## WORK ORDER
Work through the data below and copy out every line where "begin" is found.

Source data
****************************************

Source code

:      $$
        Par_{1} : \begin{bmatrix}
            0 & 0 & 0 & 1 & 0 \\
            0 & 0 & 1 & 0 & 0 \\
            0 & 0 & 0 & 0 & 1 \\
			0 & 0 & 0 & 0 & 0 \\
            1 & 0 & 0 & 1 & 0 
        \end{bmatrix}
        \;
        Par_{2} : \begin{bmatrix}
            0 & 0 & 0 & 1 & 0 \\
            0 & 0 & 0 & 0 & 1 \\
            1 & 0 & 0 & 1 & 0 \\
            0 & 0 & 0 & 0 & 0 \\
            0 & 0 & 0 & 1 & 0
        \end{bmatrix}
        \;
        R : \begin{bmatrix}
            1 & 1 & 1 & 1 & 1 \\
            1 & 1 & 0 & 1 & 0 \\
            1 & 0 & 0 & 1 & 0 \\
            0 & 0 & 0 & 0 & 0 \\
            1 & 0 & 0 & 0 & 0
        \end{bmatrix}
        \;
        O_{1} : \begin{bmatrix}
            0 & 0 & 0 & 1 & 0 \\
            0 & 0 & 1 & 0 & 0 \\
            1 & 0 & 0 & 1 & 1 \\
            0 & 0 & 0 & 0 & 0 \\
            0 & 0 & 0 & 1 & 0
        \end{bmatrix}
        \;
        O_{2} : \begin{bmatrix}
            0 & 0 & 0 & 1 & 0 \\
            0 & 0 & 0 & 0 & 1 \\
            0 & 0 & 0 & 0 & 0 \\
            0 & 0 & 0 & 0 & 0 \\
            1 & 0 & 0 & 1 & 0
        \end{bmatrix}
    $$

****************************************

## SOLUTION TO THIS PROBLEM
        Par_{1} : \begin{bmatrix}
        Par_{2} : \begin{bmatrix}
        R : \begin{bmatrix}
        O_{1} : \begin{bmatrix}
        O_{2} : \begin{bmatrix}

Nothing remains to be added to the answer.